Publication year - 2000
Publication title -
international endodontic journal
Language(s) - English
Resource type - Journals
SCImago Journal Rank - 1.988
H-Index - 119
eISSN - 1365-2591
pISSN - 0143-2885
DOI - 10.1046/j.1365-2591.2000.00329.x
Subject(s) - medicine , dentistry , graduation (instrument) , endodontics , cohort , natural rubber , statistical significance , family medicine , engineering , mechanical engineering , chemistry , organic chemistry
Aim To evaluate factors which influence rubber dam use and irrigant selection in UK National Health Service (NHS) endodontics. Methodology A postal survey was conducted amongst two age cohorts of dentists, representing all of the 1970–73 (older) and 1990–93 (younger) graduates of two northern English dental schools ( n  = 643). Key and supplementary questions were posed on levels of rubber dam use, irrigant selection, and factors influencing practice in NHS endodontics. After manual checking, validated (dual) entry of responses was made to a flat ASCII data file before analysis with SPSS software. The threshold for statistical significance was set at the 95% probability level. Results Eighty‐five per cent of the valid sample responded to the questionnaire. Regardless of age and qualifying school, less than one‐fifth of dentists always or frequently used rubber dam, whilst 60% never used it. Qualifying school had a significant influence on rubber dam use, whilst age had a variable influence.

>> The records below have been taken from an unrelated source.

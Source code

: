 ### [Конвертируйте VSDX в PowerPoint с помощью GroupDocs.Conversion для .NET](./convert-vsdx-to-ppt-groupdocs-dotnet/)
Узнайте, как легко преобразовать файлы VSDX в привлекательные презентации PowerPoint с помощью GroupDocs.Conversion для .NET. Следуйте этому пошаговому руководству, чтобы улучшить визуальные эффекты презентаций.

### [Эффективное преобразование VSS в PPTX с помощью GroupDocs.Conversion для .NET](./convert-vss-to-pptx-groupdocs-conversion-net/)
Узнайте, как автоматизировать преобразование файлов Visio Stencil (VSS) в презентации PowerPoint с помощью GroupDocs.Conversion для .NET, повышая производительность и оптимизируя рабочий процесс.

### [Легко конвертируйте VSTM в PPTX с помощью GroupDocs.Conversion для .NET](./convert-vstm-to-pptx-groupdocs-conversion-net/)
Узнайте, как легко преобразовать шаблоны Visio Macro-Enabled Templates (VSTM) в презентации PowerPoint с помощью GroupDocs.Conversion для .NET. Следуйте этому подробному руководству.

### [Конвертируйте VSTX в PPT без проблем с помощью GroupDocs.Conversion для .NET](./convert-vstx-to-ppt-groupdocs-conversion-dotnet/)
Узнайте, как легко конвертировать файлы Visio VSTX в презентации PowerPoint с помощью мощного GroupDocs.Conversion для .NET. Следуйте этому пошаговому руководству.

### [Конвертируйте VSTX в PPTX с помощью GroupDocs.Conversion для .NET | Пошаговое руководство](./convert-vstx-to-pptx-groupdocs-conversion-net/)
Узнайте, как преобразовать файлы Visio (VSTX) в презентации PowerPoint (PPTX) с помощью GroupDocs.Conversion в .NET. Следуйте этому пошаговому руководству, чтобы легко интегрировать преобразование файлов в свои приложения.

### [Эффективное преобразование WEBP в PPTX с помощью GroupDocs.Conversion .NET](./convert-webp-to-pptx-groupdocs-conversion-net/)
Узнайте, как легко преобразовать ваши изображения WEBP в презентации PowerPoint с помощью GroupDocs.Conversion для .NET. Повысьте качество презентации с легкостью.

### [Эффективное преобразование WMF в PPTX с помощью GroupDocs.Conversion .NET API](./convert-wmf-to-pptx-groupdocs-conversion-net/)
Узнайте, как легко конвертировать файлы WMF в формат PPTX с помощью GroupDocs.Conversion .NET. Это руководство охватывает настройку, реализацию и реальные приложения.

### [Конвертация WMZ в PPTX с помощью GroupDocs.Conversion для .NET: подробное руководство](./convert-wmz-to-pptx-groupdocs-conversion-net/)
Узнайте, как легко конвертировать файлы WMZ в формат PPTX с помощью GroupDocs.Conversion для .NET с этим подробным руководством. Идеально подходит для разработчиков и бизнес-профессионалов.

Major disincentives to the use of rubber dam included the perception that patients do not like it, that the NHS fee was inadequate to justify its use, that it took too long to apply, and that dentists had received inadequate training. Frequent users of rubber dam were significantly less likely to cite these disincentives than nonusers. Overall, local anaesthetic solution was the most common endodontic irrigant. Irrigant choice was strongly linked to rubber dam use, and to graduation cohort. Seventy‐one per cent of rubber dam users irrigated with sodium hypochlorite, compared with only 38% of nonusers. This pattern was reversed for local anaesthetic irrigation. Younger graduates were significantly more likely to irrigate with local anaesthetic solution than their older counterparts, and the younger graduates of one school showed a highly significant increase in the use of chlorhexidine. Conclusions 1) The majority of UK Health Service dentists never use rubber dam isolation in endodontic treatment. 2) Qualifying school has a significant impact on rubber dam use, and irrigant selection. 3) Use of rubber dam has a significant association with irrigant choice in endodontics.